Carleson married Butte Jonsson in 1953, and they had two children: Caspar (born 1955) and Beatrice (born 1958).
He has supervised 29 PhD students. They include Svante Janson, Kurt Johansson, Warwick Tucker, Bengt Rosén, Per Sjölin, Hans Wallin and Ingemar Wik.
His work has included the solution of some outstanding problems, using techniques from combinatorics and probability theory (especially stopping times). In the theory of Hardy spaces, Carleson's contributions include the corona theorem (1962), and establishing the almost everywhere convergence of Fourier series for square-integrable functions (now known as Carleson's theorem). It was a famous old problem by Joseph Fourier when he invented Fourier analysis in 1807 and formalised by Nikolai Luzin in 1913 as the Lusin's conjecture. Kolmogorov proved a famous negative result of the conjecture for L1 function in 1928 and stated that the conjecture must be false. It was so until 38 years later when Carleson gave his proof at the International Congress of Mathematicians at Moscow in 1966. But his proofs were very hard and only understood in the late 80s and early 90s when general theory of operators arrived and brought mathematicians closer to using his striking ideas with ease.
He is also known for the theory of Carleson measures. His tools and methods have been of fundamental importance to analysis as well as many areas of mathematics. The theorem for Fourier multipliers developed by Carleson and Per Sjölin has been standard in the study of the Kakeya problem. In 1974 he solved the extension problem for quasiconformal mappings, and gave important new results in the Bochner-Riesz mean in dimension two.
In the theory of dynamical systems, Carleson has worked in complex dynamics. His proof with Benedicks, of the existence of strange attractors in Hénon map in 1991 led to a new field in dynamical systems.
In addition to publishing some landmark papers, Carleson has also published two books: First, an influential book on potential theory, "Selected Problems on Exceptional Sets" (Van Nostrand, 1967), and second a book on the iteration of analytic functions, Complex Dynamics (Springer, 1993, in collaboration with T. W. Gamelin).
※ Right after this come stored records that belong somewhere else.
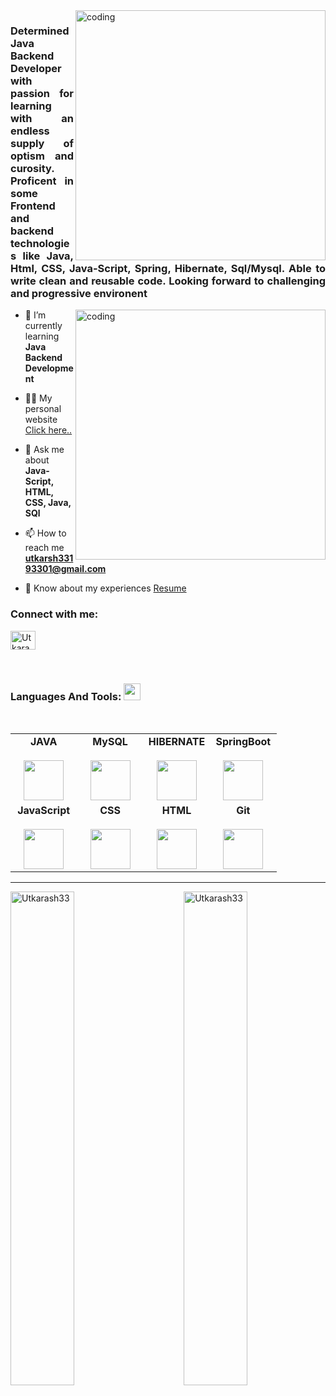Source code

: <img align="right" alt="coding" width="400" src="HEY!am.png">
<h3 align="justify">Determined Java Backend Developer with passion for learning with an endless supply of optism and curosity. Proficent in some Frontend and backend technologies
like Java, Html, CSS, Java-Script, Spring, Hibernate, Sql/Mysql. 
Able to write clean and reusable code. Looking forward to challenging and progressive environent</h3>

<img align="right" alt="coding" width="400" src="https://miro.medium.com/max/1360/0*k-Snk2qOam5GZ-_S.gif">

- 🌱 I’m currently learning **Java Backend Development**

- 👨‍💻 My personal website [Click here..](https://utkarash33.github.io/)

- 💬 Ask me about **Java-Script, HTML, CSS, Java, SQl**

- 📫 How to reach me **utkarsh33193301@gmail.com**

- 📄 Know about my experiences [Resume](https://drive.google.com/file/d/1S_5NJGrawtuMxhoS6nDo1qJJmPe9c2fg/view?usp=sharing)

<h3 align="left">Connect with me:</h3>
<p align="left">
<a href="https://www.linkedin.com/in/utkarash-thakur-70439a262/" target="blank"><img align="center" src="https://raw.githubusercontent.com/rahuldkjain/github-profile-readme-generator/master/src/images/icons/Social/linked-in-alt.svg" alt="Utkarash Thakur" height="30" width="40" /></a>
</p>

<br>

<div align="center">
<h3 align="left" border="0"> Languages And Tools: <img src="https://camo.githubusercontent.com/beb64ff21c883e318e4f5db5231c2ba4175705bea1c9249e82a41ab375db4f75/68747470733a2f2f6d65646961322e67697068792e636f6d2f6d656469612f51737347456d706b79454f684243623765312f67697068792e6769663f6369643d656366303565343761306e336769316266716e74716d6f62386739616964316f796a327772336473336d67373030626c267269643d67697068792e676966" width="27"/></h3>
<br>
<table align="center">
<tbody>
<tr valign="top">
<td width="25%" align="center">
<span><b>JAVA</b></span><br><br>
<img height="64px" src="https://cdn-icons-png.flaticon.com/512/226/226777.png">
</td>
<td width="25%" align="center">
<span><b>MySQL</b></span><br><br>
<img height="64px" src="https://cdn-icons-png.flaticon.com/512/919/919836.png">
</td>
<td width="25%" align="center">
<span><b>HIBERNATE</b></span><br><br>
<img height="64px" src="https://hibernate.org/images/hibernate-logo.svg">
</td>
<td width="25%" align="center">
<span><b>SpringBoot</b></span><br><br>
<img height="64px" src="https://spring.io/images/spring-logo-9146a4d3298760c2e7e49595184e1975.svg">
</td>
</tr>

<tr valign="top">
<td width="25%" align="center">
<span><b>JavaScript</b></span><br><br>
<img height="64px" src="https://cdn-icons-png.flaticon.com/512/5968/5968292.png">
</td>


<td width="25%" align="center">
<span><b>CSS</b></span><br><br>
<img height="64px" src="https://cdn-icons-png.flaticon.com/512/888/888847.png">
</td>

<td width="25%" align="center">
<span><b>HTML</b></span><br><br>
<img height="64px" src="https://cdn-icons-png.flaticon.com/512/888/888859.png">
</td>
<td width="25%" align="center">
<span><b>Git</b></span><br><br>
<img height="64px" src="https://cdn.svgporn.com/logos/git-icon.svg">
</td>
</tr>
</tbody>
</table>
</div> 

<hr>

<p><img align="left" style="width:45%" src="https://github-readme-stats.vercel.app/api?username=utkarash33&show_icons=true&locale=en" alt="Utkarash33" /></p>

<p><img align="right" style="width:45%" src="https://github-readme-streak-stats.herokuapp.com/?user=utkarash33&" alt="Utkarash33" /></p>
He was the co-editor along with Paul Malliavin, J. Neuberger and J. Wermer who collected and published the unpublished works of his mentor Arne Beurling in 1989.
He was awarded the Wolf Prize in Mathematics in 1992, the Lomonosov Gold Medal in 2002, the Sylvester Medal in 2003, and the Abel Prize in 2006 for his profound and seminal contributions to harmonic analysis and the theory of smooth dynamical systems.
He is a member of the Norwegian Academy of Science and Letters. In 2012 he became a fellow of the American Mathematical Society. He became a Foreign Fellow of the Royal Society in 1993, Honorary member of the London Mathematical Society in 1981, the American Academy of Arts and Sciences, French Academy of Sciences, Royal Swedish Academy of Sciences, Finnish Society of Sciences and Letters, Finnish Academy of Science and Letters, Royal Danish Academy of Sciences and Letters and the Hungarian Academy of Sciences. He has honorary doctorates from many universities such as Helsinki, Paris and KTH Royal Institute of Technology, Stockholm.